A deeply integrated AI that is custom-built around your industry, workflows, data, and risk tolerances. This is not a tool you use. It is a capability woven into how your organization actually operates.
This is where the value curve stops flattening and starts climbing steeply. A vertical AI system does not just retrieve information from your documents. It understands the patterns, the relationships, and the context behind your entire body of institutional knowledge. It can review a vendor contract, flag terms that deviate from your standard risk tolerance, and benchmark those terms against comparable deals from your history. It can assist a financial analyst not by pulling a number but by surfacing the trend behind that number and flagging the anomaly three rows down that a human might have missed entirely.
This level requires a genuine commitment. You need clean data, solid infrastructure, clear governance, and subject matter experts involved at every step. The investment is real. But so is the compounding return. At this level, AI is not a productivity tool. It is a competitive advantage built into the fabric of how you operate.
"The biggest mistake organizations make is treating AI like a single purchase rather than a progression of capability. The goal is not to find the best AI tool. It is to build the best AI-powered organization."
A smarter path forward

The point of understanding these three levels is not to make you feel behind. It is to give you a map. And with a map, you can make strategic choices instead of reactive ones.
Step 01
Organize your knowledge base

Before AI can use your information, it needs to exist in a usable format.

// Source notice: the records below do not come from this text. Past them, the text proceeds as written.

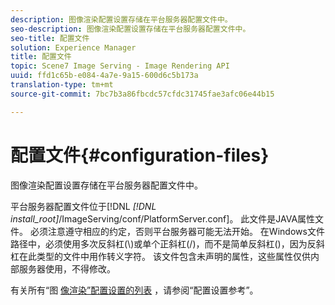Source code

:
 ```yaml
---
description: 图像渲染配置设置存储在平台服务器配置文件中。
seo-description: 图像渲染配置设置存储在平台服务器配置文件中。
seo-title: 配置文件
solution: Experience Manager
title: 配置文件
topic: Scene7 Image Serving - Image Rendering API
uuid: ffd1c65b-e084-4a7e-9a15-600d6c5b173a
translation-type: tm+mt
source-git-commit: 7bc7b3a86fbcdc57cfdc31745fae3afc06e44b15

---
```



# 配置文件{#configuration-files}

图像渲染配置设置存储在平台服务器配置文件中。

平台服务器配置文件位于[!DNL *[!DNL install_root]*/ImageServing/conf/PlatformServer.conf]。 此文件是JAVA属性文件。 必须注意遵守相应的约定，否则平台服务器可能无法开始。 在Windows文件路径中，必须使用多次反斜杠(\\)或单个正斜杠(/)，而不是简单反斜杠(\)，因为反斜杠在此类型的文件中用作转义字符。 该文件包含未声明的属性，这些属性仅供内部服务器使用，不得修改。

有关所有“图 [像渲染”配置设置的列表](../../../../../ir-api/server-admin/image-rendering-api-ref/c-ir-server-administration/c-ir-configuration-settings-reference/c-ir-configuration-settings-reference.md#concept-6947a512d4c94e9fb8a71b80243fee81) ，请参阅“配置设置参考”。

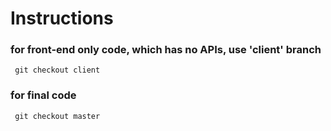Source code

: # Instructions


### for front-end only code, which has no APIs, use 'client' branch

``` git checkout client```


### for final code

``` git checkout master```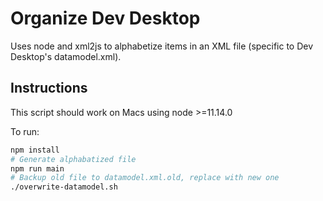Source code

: # Organize Dev Desktop

Uses node and xml2js to alphabetize items in an XML file (specific to Dev Desktop's datamodel.xml).

## Instructions

This script should work on Macs using node >=11.14.0

To run:

```bash
npm install
# Generate alphabatized file
npm run main
# Backup old file to datamodel.xml.old, replace with new one
./overwrite-datamodel.sh
```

Document your processes, organize your files, and identify where your institutional knowledge actually lives.
Step 02
Run a contained hybrid pilot

Pick a specific team or function, like IT support or customer service, and build a RAG-based system for it. Learn from the experience. Prove the value before expanding.
Step 03
Scale where it matters most

Once you have the foundation and the proof of concept, identify the high-value, high-complexity areas where vertical AI will have the most impact. Legal, finance, and R&D are common candidates.
There is a broader lesson sitting underneath all of this. AI investment is not a sprint toward the most advanced technology. It is a deliberate process of building organizational capability over time. The companies that will see the strongest returns over the next five years are not the ones that deployed the flashiest tools. They are the ones that took the time to clean up their data, build internal confidence through smaller wins, and then scaled intelligently into the areas where deep AI integration could fundamentally change how they compete.
The value curve is not a judgment. Every organization starts at Level 1. The question is whether you have a plan to move along it, or whether you are content to keep paying for a sports car and only driving it to the grocery store.